▶ BRIEF: A faithful copy of all the data is required; pictures should not be included.

[Plain-text document sources]
* * *

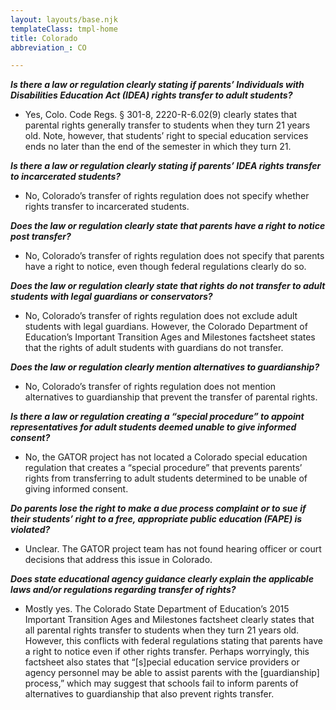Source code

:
 ```yaml
---
layout: layouts/base.njk
templateClass: tmpl-home
title: Colorado
abbreviation_: CO

---
```

**_Is there a law or regulation clearly stating if parents’ Individuals with Disabilities Education Act (IDEA) rights transfer to adult students?_**

* Yes, Colo. Code Regs. § 301-8, 2220-R-6.02(9) clearly states that parental rights generally transfer to students when they turn 21 years old. Note, however, that students’ right to special education services ends no later than the end of the semester in which they turn 21.

**_Is there a law or regulation clearly stating if parents’ IDEA rights transfer to incarcerated students?_**

* No, Colorado’s transfer of rights regulation does not specify whether rights transfer to incarcerated students.

**_Does the law or regulation clearly state that parents have a right to notice post transfer?_**

* No, Colorado’s transfer of rights regulation does not specify that parents have a right to notice, even though federal regulations clearly do so.

**_Does the law or regulation clearly state that rights do not transfer to adult students with legal guardians or conservators?_**

* No, Colorado’s transfer of rights regulation does not exclude adult students with legal guardians. However, the Colorado Department of Education’s Important Transition Ages and Milestones factsheet states that the rights of adult students with guardians do not transfer.

**_Does the law or regulation clearly mention alternatives to guardianship?_**

* No, Colorado’s transfer of rights regulation does not mention alternatives to guardianship that prevent the transfer of parental rights.

**_Is there a law or regulation creating a “special procedure” to appoint representatives for adult students deemed unable to give informed consent?_**

* No, the GATOR project has not located a Colorado special education regulation that creates a “special procedure” that prevents parents’ rights from transferring to adult students determined to be unable of giving informed consent.

**_Do parents lose the right to make a due process complaint or to sue if their students’ right to a free, appropriate public education (FAPE) is violated?_**

* Unclear. The GATOR project team has not found hearing officer or court decisions that address this issue in Colorado.

**_Does state educational agency guidance clearly explain the applicable laws and/or regulations regarding transfer of rights?_**

* Mostly yes. The Colorado State Department of Education’s 2015 Important Transition Ages and Milestones factsheet clearly states that all parental rights transfer to students when they turn 21 years old. However, this conflicts with federal regulations stating that parents have a right to notice even if other rights transfer. Perhaps worryingly, this factsheet also states that “\[s\]pecial education service providers or agency personnel may be able to assist parents with the \[guardianship\] process,” which may suggest that schools fail to inform parents of alternatives to guardianship that also prevent rights transfer.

* * *

▶ OUTPUT BELOW:
Source code

:
 ```yaml
---
layout: layouts/base.njk
templateClass: tmpl-home
title: Colorado
abbreviation_: CO

---
```

**_Is there a law or regulation clearly stating if parents’ Individuals with Disabilities Education Act (IDEA) rights transfer to adult students?_**

* Yes, Colo. Code Regs. § 301-8, 2220-R-6.02(9) clearly states that parental rights generally transfer to students when they turn 21 years old. Note, however, that students’ right to special education services ends no later than the end of the semester in which they turn 21.

**_Is there a law or regulation clearly stating if parents’ IDEA rights transfer to incarcerated students?_**

* No, Colorado’s transfer of rights regulation does not specify whether rights transfer to incarcerated students.

**_Does the law or regulation clearly state that parents have a right to notice post transfer?_**

* No, Colorado’s transfer of rights regulation does not specify that parents have a right to notice, even though federal regulations clearly do so.

**_Does the law or regulation clearly state that rights do not transfer to adult students with legal guardians or conservators?_**

* No, Colorado’s transfer of rights regulation does not exclude adult students with legal guardians. However, the Colorado Department of Education’s Important Transition Ages and Milestones factsheet states that the rights of adult students with guardians do not transfer.

**_Does the law or regulation clearly mention alternatives to guardianship?_**

* No, Colorado’s transfer of rights regulation does not mention alternatives to guardianship that prevent the transfer of parental rights.

**_Is there a law or regulation creating a “special procedure” to appoint representatives for adult students deemed unable to give informed consent?_**

* No, the GATOR project has not located a Colorado special education regulation that creates a “special procedure” that prevents parents’ rights from transferring to adult students determined to be unable of giving informed consent.

**_Do parents lose the right to make a due process complaint or to sue if their students’ right to a free, appropriate public education (FAPE) is violated?_**

* Unclear. The GATOR project team has not found hearing officer or court decisions that address this issue in Colorado.

**_Does state educational agency guidance clearly explain the applicable laws and/or regulations regarding transfer of rights?_**

* Mostly yes. The Colorado State Department of Education’s 2015 Important Transition Ages and Milestones factsheet clearly states that all parental rights transfer to students when they turn 21 years old. However, this conflicts with federal regulations stating that parents have a right to notice even if other rights transfer. Perhaps worryingly, this factsheet also states that “\[s\]pecial education service providers or agency personnel may be able to assist parents with the \[guardianship\] process,” which may suggest that schools fail to inform parents of alternatives to guardianship that also prevent rights transfer.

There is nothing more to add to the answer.